Imperfections in the fruits also cause errors resulting in chasms and peaks appearing where none exist. To counteract this, a surface mapping algorithm is applied before the robot positions are calculated to smooth these imperfections and create reliable target positions for the robots.The 3D coordinates that represent the location on the produce where one or more of the labels are to be placed are transferred over an Ethernet interface to the robot controllers. When a box of produce is in range of the robots, two pneumatically-driven end-effectors on the end of the arms on the robot pick labels from two label printers and apply them to the surface of the produce (Figure 2). The fully-labeled produce then leaves the cell via a roller conveyor.
The machine is capable of labeling a diverse product range. Although there are many industrial labeling machines already capable of a faster throughput, they are restricted to specific product types. Loop Technology's machine, however, can switch from avocados to watermelons at the touch of a button, making it ideal for low produce and seasonal items.
The complexities of the system are hidden from the user with a simple software interface that can be used to train the system to identify new products. Using a browser-based setup interface, a new product can be added to a list of products to be identified even while the machine is in operation. Training requires that a lone specimen be placed on the conveyor and imaged by camera.
Once an image has been captured, the user can set the depth thresholds so that the specimen stands out clearly from the conveyor and any packaging, after which the system is automatically trained to recognize the produce (Figure 3). To do so, a blob analysis algorithm identifies the point cloud region containing the specimen. This data is then analyzed and quantified to produce a dataset unique to the product.

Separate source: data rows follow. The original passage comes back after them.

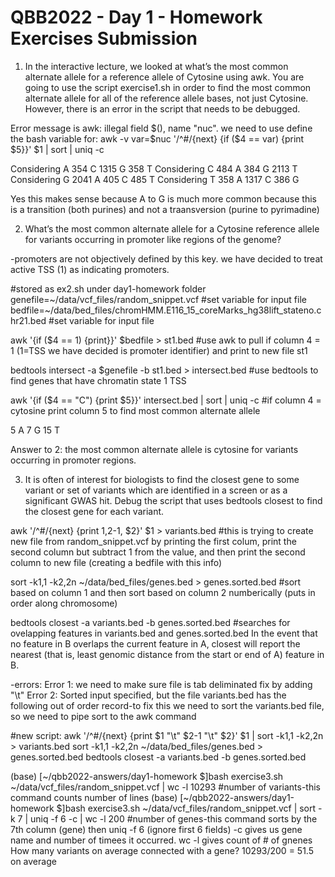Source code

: # QBB2022 - Day 1 - Homework Exercises Submission
1. In the interactive lecture, we looked at what’s the most common alternate allele for a reference allele of Cytosine using awk. You are going to use the script exercise1.sh in order to find the most common alternate allele for all of the reference allele bases, not just Cytosine. However, there is an error in the script that needs to be debugged.

Error message is awk: illegal field $(), name "nuc". 
we need to use define the bash variable for: awk -v var=$nuc '/^#/{next} {if ($4 == var) {print $5}}' $1 | sort | uniq -c

Considering  A
 354 C
1315 G
 358 T
Considering  C
 484 A
 384 G
2113 T
Considering  G
2041 A
 405 C
 485 T
Considering  T
 358 A
1317 C
 386 G
 
 Yes this makes sense because A to G is much more common because this is a transition (both purines) and not a traansversion (purine to pyrimadine)
 
 2. What’s the most common alternate allele for a Cytosine reference allele for variants occurring in promoter like regions of the genome? 

 -promoters are not objectively defined by this key. we have decided to treat active TSS (1) as indicating promoters.
 
 
  #stored as ex2.sh under day1-homework folder
 genefile=~/data/vcf_files/random_snippet.vcf #set variable for input file
 bedfile=~/data/bed_files/chromHMM.E116_15_coreMarks_hg38lift_stateno.chr21.bed #set variable for input file

 awk '{if ($4 == 1) {print}}' $bedfile > st1.bed #use awk to pull if column 4 = 1 (1=TSS we have decided is promoter identifier) and print to new file st1

 bedtools intersect -a $genefile -b st1.bed > intersect.bed #use bedtools to find genes that have chromatin state 1 TSS

 awk '{if ($4 == "C") {print $5}}' intersect.bed | sort | uniq -c #if column 4 = cytosine print column 5 to find most common alternate allele
 
 5 A
 7 G
 15 T
 
 Answer to 2: the most common alternate allele is cytosine for variants occurring in promoter regions.
 
 3. It is often of interest for biologists to find the closest gene to some variant or set of variants which are identified in a screen or as a significant GWAS hit. Debug the script that uses bedtools closest to find the closest gene for each variant.
 
 awk '/^#/{next} {print $1,$2-1, $2}' $1 > variants.bed #this is trying to create new file from random_snippet.vcf by printing  the first colum, print the second column but subtract 1 from the value, and then print the second column to new file (creating a bedfile with this info)
 
 sort -k1,1 -k2,2n ~/data/bed_files/genes.bed > genes.sorted.bed #sort based on column 1 and then sort based on column 2 numberically (puts in order along chromosome)
 
 bedtools closest -a variants.bed -b genes.sorted.bed #searches for ovelapping features in variants.bed and genes.sorted.bed In the event that no feature in B overlaps the current feature in A, closest will report the nearest (that is, least genomic distance from the start or end of A) feature in B.
 
 -errors: 
 Error 1: we need to make sure file is tab deliminated fix by adding "\t"
 Error 2: Sorted input specified, but the file variants.bed has the following out of order record-to fix this we need to sort the variants.bed file, so we need to pipe sort to the awk command 
 
 #new script: 
awk '/^#/{next} {print $1 "\t" $2-1 "\t" $2}' $1 | sort -k1,1 -k2,2n > variants.bed
sort -k1,1 -k2,2n ~/data/bed_files/genes.bed > genes.sorted.bed
bedtools closest -a variants.bed -b genes.sorted.bed
 
 (base) [~/qbb2022-answers/day1-homework $]bash exercise3.sh ~/data/vcf_files/random_snippet.vcf |  wc -l
    10293 #number of variants-this command  counts number of lines
 (base) [~/qbb2022-answers/day1-homework $]bash exercise3.sh ~/data/vcf_files/random_snippet.vcf |  sort -k 7 | uniq -f 6 -c | wc -l
      200 #number of genes-this command sorts by the 7th column (gene) then uniq -f 6 (ignore first 6 fields) -c gives us gene name and number of timees it occurred. wc -l gives count of # of gnenes
	  How many variants on average connected with a gene?
	  10293/200 = 51.5 on average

The set up interface also allows a user to create a library of label types and sizes that can be affixed to the produce by the robot end effectors. In addition, an image of the label can be imported into the system to enable an operator to visualize the characteristics of the label on the system's monitor.
The number and position of labels to be affixed to the produce is also controlled via the software setup interface. Although labels are typically added to the center of the produce, multiple labels can be moved in relation to one another. To enable the position of the label to be selected, a drag and drop interface allows a label to be selected and dragged onto the surface of a model of the produce on the screen and dropped at the required position.
Labeling details are then stored as part of a recipe for that particular item of produce on the system. Each individual recipe determines what type of produce are to be identified, what printers should be used to affix labels to the produce and the specific labels to be applied to them. The position and number of labels to be affixed to the produce are can also be defined (Figure 4).
The approach to training and target identification makes no assumptions about product positioning or presentation. Consequently, the system is impervious to changes in packaging such as the size of boxes, the number of products in a box and damaged boxes.